A Hierarchical Max-Infinitely Divisible Spatial Model for Extreme Precipitation

Abstract

Understanding the spatial extent of extreme precipitation is necessary for determining flood risk and adequately designing infrastructure (e.g., stormwater pipes) to withstand such hazards. While environmental phenomena typically exhibit weakening spatial dependence at increasingly extreme levels, limiting max-stable process models for block maxima have a rigid dependence structure that does not capture this type of behavior. We propose a flexible Bayesian model from a broader family of (conditionally) max-infinitely divisible processes that allows for weakening spatial dependence at increasingly extreme levels, and due to a hierarchical representation of the likelihood in terms of random effects, our inference approach scales to large datasets. Therefore, our model not only has a flexible dependence structure, but it also allows for fast, fully Bayesian inference, prediction and conditional simulation in high dimensions.
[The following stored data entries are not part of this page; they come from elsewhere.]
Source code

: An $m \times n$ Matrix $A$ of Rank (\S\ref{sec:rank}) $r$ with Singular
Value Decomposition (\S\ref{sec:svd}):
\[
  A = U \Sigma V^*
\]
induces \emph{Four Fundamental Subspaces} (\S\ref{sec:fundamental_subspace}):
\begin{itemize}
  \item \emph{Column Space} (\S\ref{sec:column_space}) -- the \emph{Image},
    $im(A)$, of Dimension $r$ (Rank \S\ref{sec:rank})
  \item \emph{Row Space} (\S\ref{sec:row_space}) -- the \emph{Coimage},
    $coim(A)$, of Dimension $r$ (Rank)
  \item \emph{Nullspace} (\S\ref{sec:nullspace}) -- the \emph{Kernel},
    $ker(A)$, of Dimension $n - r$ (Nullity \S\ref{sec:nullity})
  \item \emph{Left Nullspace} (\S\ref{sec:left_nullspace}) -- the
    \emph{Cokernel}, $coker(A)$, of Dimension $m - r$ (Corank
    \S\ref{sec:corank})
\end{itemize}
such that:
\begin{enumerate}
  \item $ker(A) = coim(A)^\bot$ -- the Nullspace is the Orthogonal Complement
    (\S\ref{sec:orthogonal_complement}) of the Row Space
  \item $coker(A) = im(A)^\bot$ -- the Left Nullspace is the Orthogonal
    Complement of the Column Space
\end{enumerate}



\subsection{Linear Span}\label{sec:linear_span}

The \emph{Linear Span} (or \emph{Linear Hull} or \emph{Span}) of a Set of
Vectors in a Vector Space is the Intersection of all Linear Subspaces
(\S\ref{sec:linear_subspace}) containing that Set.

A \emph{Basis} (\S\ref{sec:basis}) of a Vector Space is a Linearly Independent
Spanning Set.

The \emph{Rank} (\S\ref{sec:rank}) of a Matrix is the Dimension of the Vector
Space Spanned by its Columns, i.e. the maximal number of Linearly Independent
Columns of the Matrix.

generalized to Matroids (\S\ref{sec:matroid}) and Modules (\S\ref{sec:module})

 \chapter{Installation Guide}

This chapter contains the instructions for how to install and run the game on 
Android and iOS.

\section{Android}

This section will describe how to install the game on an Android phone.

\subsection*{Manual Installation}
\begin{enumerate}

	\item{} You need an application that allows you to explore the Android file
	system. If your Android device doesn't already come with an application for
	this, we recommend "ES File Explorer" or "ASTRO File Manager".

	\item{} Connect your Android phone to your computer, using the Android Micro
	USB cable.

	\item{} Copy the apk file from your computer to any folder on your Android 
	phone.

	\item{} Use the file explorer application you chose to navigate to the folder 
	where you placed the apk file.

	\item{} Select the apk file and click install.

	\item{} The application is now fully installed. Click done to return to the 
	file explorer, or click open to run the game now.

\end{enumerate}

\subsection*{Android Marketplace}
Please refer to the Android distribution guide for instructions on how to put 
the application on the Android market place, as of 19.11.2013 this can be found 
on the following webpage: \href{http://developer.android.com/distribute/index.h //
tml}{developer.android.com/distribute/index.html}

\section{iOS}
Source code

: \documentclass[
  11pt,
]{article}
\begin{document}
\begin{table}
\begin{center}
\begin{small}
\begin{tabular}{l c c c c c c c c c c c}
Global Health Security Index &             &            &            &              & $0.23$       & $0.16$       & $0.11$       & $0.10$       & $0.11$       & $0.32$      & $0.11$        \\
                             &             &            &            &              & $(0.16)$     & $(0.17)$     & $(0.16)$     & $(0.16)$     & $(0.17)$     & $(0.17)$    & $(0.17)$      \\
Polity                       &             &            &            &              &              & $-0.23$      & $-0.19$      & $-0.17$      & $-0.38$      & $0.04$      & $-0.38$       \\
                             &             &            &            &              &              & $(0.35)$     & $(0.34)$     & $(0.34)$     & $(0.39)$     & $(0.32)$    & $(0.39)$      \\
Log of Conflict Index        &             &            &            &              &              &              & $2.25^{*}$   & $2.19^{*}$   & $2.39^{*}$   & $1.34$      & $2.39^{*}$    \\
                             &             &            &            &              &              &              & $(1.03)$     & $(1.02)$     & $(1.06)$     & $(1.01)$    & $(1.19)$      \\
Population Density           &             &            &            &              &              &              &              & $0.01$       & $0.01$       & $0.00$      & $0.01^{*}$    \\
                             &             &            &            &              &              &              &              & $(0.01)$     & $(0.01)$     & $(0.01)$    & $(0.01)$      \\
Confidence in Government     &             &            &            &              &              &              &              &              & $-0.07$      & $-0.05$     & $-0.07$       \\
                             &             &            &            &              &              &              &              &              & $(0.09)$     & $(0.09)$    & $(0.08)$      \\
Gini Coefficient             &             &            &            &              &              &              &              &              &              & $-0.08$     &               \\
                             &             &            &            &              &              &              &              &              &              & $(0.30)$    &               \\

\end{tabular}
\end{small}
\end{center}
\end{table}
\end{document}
The proposed model is constructed using flexible random basis functions that are estimated from the data, allowing for straightforward inspection of the predominant spatial patterns of extremes. In addition, the described process possesses (conditional) max-stability as a special case, making inference on the tail dependence class possible. We apply our model to extreme precipitation in North-Eastern America, and show that the proposed model adequately captures the extremal behavior of the data. Interestingly, we find that the principal modes of spatial variation estimated from our model resemble observed patterns in extreme precipitation events occurring along the coast (e.g., with localized tropical cyclones and convective storms) and mountain range borders. Our model, which can easily be adapted to other types of environmental datasets, is therefore useful to identify extreme weather patterns and regions at risk.